Records contained in a dataset
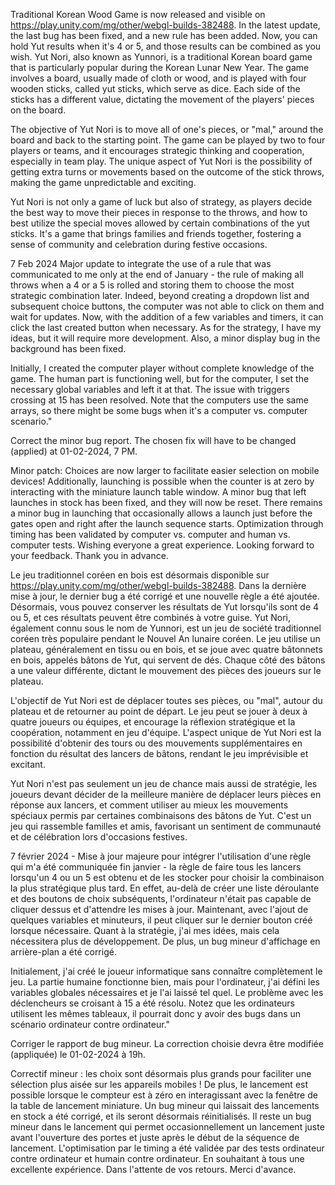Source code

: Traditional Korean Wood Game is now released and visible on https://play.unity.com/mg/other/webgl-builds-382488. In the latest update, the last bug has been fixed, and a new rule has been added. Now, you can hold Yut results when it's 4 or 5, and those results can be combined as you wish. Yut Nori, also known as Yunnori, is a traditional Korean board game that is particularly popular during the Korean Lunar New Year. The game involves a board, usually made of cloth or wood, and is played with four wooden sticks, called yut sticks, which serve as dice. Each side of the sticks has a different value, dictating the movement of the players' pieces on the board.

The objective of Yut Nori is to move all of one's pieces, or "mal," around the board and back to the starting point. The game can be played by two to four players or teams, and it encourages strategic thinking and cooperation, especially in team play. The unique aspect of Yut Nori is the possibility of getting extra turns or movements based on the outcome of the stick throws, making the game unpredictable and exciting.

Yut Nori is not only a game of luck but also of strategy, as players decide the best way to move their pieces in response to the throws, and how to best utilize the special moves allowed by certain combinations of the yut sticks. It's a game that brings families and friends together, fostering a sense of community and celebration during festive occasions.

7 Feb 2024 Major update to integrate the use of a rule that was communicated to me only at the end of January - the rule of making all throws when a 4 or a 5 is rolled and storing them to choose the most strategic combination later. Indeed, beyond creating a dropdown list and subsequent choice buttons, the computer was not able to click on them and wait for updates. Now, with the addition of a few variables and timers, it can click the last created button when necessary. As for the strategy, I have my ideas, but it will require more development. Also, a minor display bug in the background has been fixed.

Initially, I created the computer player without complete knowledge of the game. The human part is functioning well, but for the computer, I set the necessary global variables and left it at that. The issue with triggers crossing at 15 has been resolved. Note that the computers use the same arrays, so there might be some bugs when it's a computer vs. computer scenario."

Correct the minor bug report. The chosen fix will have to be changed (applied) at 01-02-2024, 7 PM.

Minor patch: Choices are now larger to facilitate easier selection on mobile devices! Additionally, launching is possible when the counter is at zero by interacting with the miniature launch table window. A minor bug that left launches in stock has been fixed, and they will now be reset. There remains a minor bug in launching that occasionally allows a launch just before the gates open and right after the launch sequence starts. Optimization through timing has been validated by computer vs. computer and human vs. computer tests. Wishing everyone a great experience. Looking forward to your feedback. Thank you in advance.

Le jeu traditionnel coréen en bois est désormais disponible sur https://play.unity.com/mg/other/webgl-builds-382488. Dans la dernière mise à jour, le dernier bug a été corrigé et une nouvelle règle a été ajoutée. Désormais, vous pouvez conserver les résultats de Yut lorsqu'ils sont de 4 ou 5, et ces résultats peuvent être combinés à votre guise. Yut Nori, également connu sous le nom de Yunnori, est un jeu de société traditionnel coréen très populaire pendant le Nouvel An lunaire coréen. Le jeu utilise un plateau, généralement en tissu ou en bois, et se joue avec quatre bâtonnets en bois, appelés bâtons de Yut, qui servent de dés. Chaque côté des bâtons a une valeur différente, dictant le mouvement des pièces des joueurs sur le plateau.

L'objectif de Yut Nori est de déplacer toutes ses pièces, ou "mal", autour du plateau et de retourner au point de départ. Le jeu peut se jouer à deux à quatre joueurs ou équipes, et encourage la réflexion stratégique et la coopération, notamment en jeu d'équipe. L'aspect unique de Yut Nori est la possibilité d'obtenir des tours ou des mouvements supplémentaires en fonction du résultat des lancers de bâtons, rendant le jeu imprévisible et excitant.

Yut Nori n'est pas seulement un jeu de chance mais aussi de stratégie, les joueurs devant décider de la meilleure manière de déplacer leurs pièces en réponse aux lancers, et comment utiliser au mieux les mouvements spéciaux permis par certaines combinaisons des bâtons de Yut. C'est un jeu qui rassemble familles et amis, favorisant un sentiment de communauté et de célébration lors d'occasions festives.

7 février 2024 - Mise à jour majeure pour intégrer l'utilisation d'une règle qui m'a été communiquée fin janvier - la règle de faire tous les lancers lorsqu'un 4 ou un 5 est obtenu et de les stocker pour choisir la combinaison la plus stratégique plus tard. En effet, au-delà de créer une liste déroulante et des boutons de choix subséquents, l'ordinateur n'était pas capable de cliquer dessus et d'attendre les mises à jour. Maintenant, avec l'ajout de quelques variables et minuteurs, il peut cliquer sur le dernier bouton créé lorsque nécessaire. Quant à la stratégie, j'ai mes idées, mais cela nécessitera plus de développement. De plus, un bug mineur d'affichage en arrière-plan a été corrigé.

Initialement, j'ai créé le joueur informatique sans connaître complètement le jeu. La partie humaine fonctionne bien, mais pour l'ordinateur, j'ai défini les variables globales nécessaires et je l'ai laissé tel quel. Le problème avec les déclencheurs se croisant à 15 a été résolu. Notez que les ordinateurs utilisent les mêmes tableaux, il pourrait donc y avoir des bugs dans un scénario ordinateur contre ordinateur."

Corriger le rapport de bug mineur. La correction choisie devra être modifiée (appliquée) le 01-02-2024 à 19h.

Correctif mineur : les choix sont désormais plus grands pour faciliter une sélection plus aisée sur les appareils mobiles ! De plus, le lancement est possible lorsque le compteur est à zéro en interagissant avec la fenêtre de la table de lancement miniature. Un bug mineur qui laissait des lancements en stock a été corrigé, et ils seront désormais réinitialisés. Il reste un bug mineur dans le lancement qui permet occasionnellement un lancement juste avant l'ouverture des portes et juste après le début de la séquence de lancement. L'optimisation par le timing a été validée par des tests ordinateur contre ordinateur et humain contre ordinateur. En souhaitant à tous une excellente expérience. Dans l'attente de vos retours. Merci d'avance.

• **TASK STATEMENT**:
An exact copy of the records above is required, leaving out the pictures.

• **RESULT OF THIS TASK**:
Source code

: Traditional Korean Wood Game is now released and visible on https://play.unity.com/mg/other/webgl-builds-382488. In the latest update, the last bug has been fixed, and a new rule has been added. Now, you can hold Yut results when it's 4 or 5, and those results can be combined as you wish. Yut Nori, also known as Yunnori, is a traditional Korean board game that is particularly popular during the Korean Lunar New Year. The game involves a board, usually made of cloth or wood, and is played with four wooden sticks, called yut sticks, which serve as dice. Each side of the sticks has a different value, dictating the movement of the players' pieces on the board.

The objective of Yut Nori is to move all of one's pieces, or "mal," around the board and back to the starting point. The game can be played by two to four players or teams, and it encourages strategic thinking and cooperation, especially in team play. The unique aspect of Yut Nori is the possibility of getting extra turns or movements based on the outcome of the stick throws, making the game unpredictable and exciting.

Yut Nori is not only a game of luck but also of strategy, as players decide the best way to move their pieces in response to the throws, and how to best utilize the special moves allowed by certain combinations of the yut sticks. It's a game that brings families and friends together, fostering a sense of community and celebration during festive occasions.

7 Feb 2024 Major update to integrate the use of a rule that was communicated to me only at the end of January - the rule of making all throws when a 4 or a 5 is rolled and storing them to choose the most strategic combination later. Indeed, beyond creating a dropdown list and subsequent choice buttons, the computer was not able to click on them and wait for updates. Now, with the addition of a few variables and timers, it can click the last created button when necessary. As for the strategy, I have my ideas, but it will require more development. Also, a minor display bug in the background has been fixed.

Initially, I created the computer player without complete knowledge of the game. The human part is functioning well, but for the computer, I set the necessary global variables and left it at that. The issue with triggers crossing at 15 has been resolved. Note that the computers use the same arrays, so there might be some bugs when it's a computer vs. computer scenario."

Correct the minor bug report. The chosen fix will have to be changed (applied) at 01-02-2024, 7 PM.

Minor patch: Choices are now larger to facilitate easier selection on mobile devices! Additionally, launching is possible when the counter is at zero by interacting with the miniature launch table window. A minor bug that left launches in stock has been fixed, and they will now be reset. There remains a minor bug in launching that occasionally allows a launch just before the gates open and right after the launch sequence starts. Optimization through timing has been validated by computer vs. computer and human vs. computer tests. Wishing everyone a great experience. Looking forward to your feedback. Thank you in advance.

Le jeu traditionnel coréen en bois est désormais disponible sur https://play.unity.com/mg/other/webgl-builds-382488. Dans la dernière mise à jour, le dernier bug a été corrigé et une nouvelle règle a été ajoutée. Désormais, vous pouvez conserver les résultats de Yut lorsqu'ils sont de 4 ou 5, et ces résultats peuvent être combinés à votre guise. Yut Nori, également connu sous le nom de Yunnori, est un jeu de société traditionnel coréen très populaire pendant le Nouvel An lunaire coréen. Le jeu utilise un plateau, généralement en tissu ou en bois, et se joue avec quatre bâtonnets en bois, appelés bâtons de Yut, qui servent de dés. Chaque côté des bâtons a une valeur différente, dictant le mouvement des pièces des joueurs sur le plateau.

L'objectif de Yut Nori est de déplacer toutes ses pièces, ou "mal", autour du plateau et de retourner au point de départ. Le jeu peut se jouer à deux à quatre joueurs ou équipes, et encourage la réflexion stratégique et la coopération, notamment en jeu d'équipe. L'aspect unique de Yut Nori est la possibilité d'obtenir des tours ou des mouvements supplémentaires en fonction du résultat des lancers de bâtons, rendant le jeu imprévisible et excitant.

Yut Nori n'est pas seulement un jeu de chance mais aussi de stratégie, les joueurs devant décider de la meilleure manière de déplacer leurs pièces en réponse aux lancers, et comment utiliser au mieux les mouvements spéciaux permis par certaines combinaisons des bâtons de Yut. C'est un jeu qui rassemble familles et amis, favorisant un sentiment de communauté et de célébration lors d'occasions festives.

7 février 2024 - Mise à jour majeure pour intégrer l'utilisation d'une règle qui m'a été communiquée fin janvier - la règle de faire tous les lancers lorsqu'un 4 ou un 5 est obtenu et de les stocker pour choisir la combinaison la plus stratégique plus tard. En effet, au-delà de créer une liste déroulante et des boutons de choix subséquents, l'ordinateur n'était pas capable de cliquer dessus et d'attendre les mises à jour. Maintenant, avec l'ajout de quelques variables et minuteurs, il peut cliquer sur le dernier bouton créé lorsque nécessaire. Quant à la stratégie, j'ai mes idées, mais cela nécessitera plus de développement. De plus, un bug mineur d'affichage en arrière-plan a été corrigé.

Initialement, j'ai créé le joueur informatique sans connaître complètement le jeu. La partie humaine fonctionne bien, mais pour l'ordinateur, j'ai défini les variables globales nécessaires et je l'ai laissé tel quel. Le problème avec les déclencheurs se croisant à 15 a été résolu. Notez que les ordinateurs utilisent les mêmes tableaux, il pourrait donc y avoir des bugs dans un scénario ordinateur contre ordinateur."

Corriger le rapport de bug mineur. La correction choisie devra être modifiée (appliquée) le 01-02-2024 à 19h.

Correctif mineur : les choix sont désormais plus grands pour faciliter une sélection plus aisée sur les appareils mobiles ! De plus, le lancement est possible lorsque le compteur est à zéro en interagissant avec la fenêtre de la table de lancement miniature. Un bug mineur qui laissait des lancements en stock a été corrigé, et ils seront désormais réinitialisés. Il reste un bug mineur dans le lancement qui permet occasionnellement un lancement juste avant l'ouverture des portes et juste après le début de la séquence de lancement. L'optimisation par le timing a été validée par des tests ordinateur contre ordinateur et humain contre ordinateur. En souhaitant à tous une excellente expérience. Dans l'attente de vos retours. Merci d'avance.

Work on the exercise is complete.